Dr. Mackinnon’s groundbreaking work has produced a paradigm shift in the treatment of peripheral nerve injuries. Today surgeons use new nerve transfers to help patients around the globe. The practice has significantly improved care of patients with previously devastating peripheral nerve injuries who now experience a return of function only dreamed of in earlier generations. Legions of patients who have experienced returned function to their injured arms and legs have benefitted from Dr. Mackinnon’s insightful approach to developing nerve transfer operations.
Renowned educator and researcher
Dr. Mackinnon is a renowned teacher who has assumed the interdisciplinary training of an entire generation of specialists interested in the surgical treatment of peripheral nerve injuries, including neurosurgeons, orthopaedists, and plastic surgeons. She credits her remarkable success in the field to three decades of research funding support from the Medical Research Council in Canada and the National Institutes of Health in the U.S. In recent years, she has worked on a military-funded website that shares surgical procedures in step-by-step detail—“surgical recipes,” Dr. Mackinnon says, for disseminating information to a greater number of surgeons.

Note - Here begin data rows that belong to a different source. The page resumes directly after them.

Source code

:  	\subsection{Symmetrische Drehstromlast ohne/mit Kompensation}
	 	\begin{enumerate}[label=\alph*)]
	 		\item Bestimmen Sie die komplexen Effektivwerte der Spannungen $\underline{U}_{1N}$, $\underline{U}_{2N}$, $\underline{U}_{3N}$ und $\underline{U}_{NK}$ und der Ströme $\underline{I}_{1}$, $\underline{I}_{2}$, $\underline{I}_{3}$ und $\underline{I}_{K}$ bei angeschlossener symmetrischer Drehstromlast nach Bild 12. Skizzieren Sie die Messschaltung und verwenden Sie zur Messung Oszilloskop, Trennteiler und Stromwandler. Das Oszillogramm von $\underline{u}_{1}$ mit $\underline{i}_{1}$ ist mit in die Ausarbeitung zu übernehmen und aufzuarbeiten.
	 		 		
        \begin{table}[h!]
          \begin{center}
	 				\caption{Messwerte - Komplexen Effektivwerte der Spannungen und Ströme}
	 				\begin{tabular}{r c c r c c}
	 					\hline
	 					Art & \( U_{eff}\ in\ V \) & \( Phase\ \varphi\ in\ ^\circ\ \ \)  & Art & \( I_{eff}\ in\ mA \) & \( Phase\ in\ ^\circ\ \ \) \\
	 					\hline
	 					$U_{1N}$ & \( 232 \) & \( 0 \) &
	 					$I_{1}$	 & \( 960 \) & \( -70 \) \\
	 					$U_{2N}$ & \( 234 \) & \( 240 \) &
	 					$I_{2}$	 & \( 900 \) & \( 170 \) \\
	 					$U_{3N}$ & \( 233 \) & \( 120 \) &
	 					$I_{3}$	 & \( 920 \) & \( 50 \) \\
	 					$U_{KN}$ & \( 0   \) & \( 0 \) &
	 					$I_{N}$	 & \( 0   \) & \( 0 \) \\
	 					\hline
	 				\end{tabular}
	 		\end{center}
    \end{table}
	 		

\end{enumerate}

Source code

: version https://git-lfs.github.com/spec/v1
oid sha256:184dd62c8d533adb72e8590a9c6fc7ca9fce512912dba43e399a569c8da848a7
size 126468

Dr. Mackinnon has been a prolific contributor to the medical literature, with more than 450 peer-reviewed manuscripts and 140 book chapters. She has received numerous awards, including the Royal College Medal Award in Surgery from the Royal College of Physicians and Surgeons of Canada in 1988. She has served in leadership positions for several surgical societies, most recently in 2012, as president of the American Association of Plastic Surgeons, and in 2007, she received the high honor of being elected a fellow of the Institute of Medicine of the National Academy of Sciences.
Born in Campbellton, New Brunswick, Dr. Mackinnon earned her medical degree at Queen’s University, Kingston, ON, where she performed her residency training in general surgery for three years. She completed her training in plastic surgery and a fellowship in neurosurgery research at the University of Toronto. She served as associate professor in the division of plastic surgery at the University of Toronto and served one fellowship year at Raymond Curtis Hand Center in Baltimore, MD. Dr. Mackinnon moved to the U.S. in 1991 and served as professor, division of plastic surgery, at Washington University School of Medicine, St. Louis, and has since held several medical leadership positions.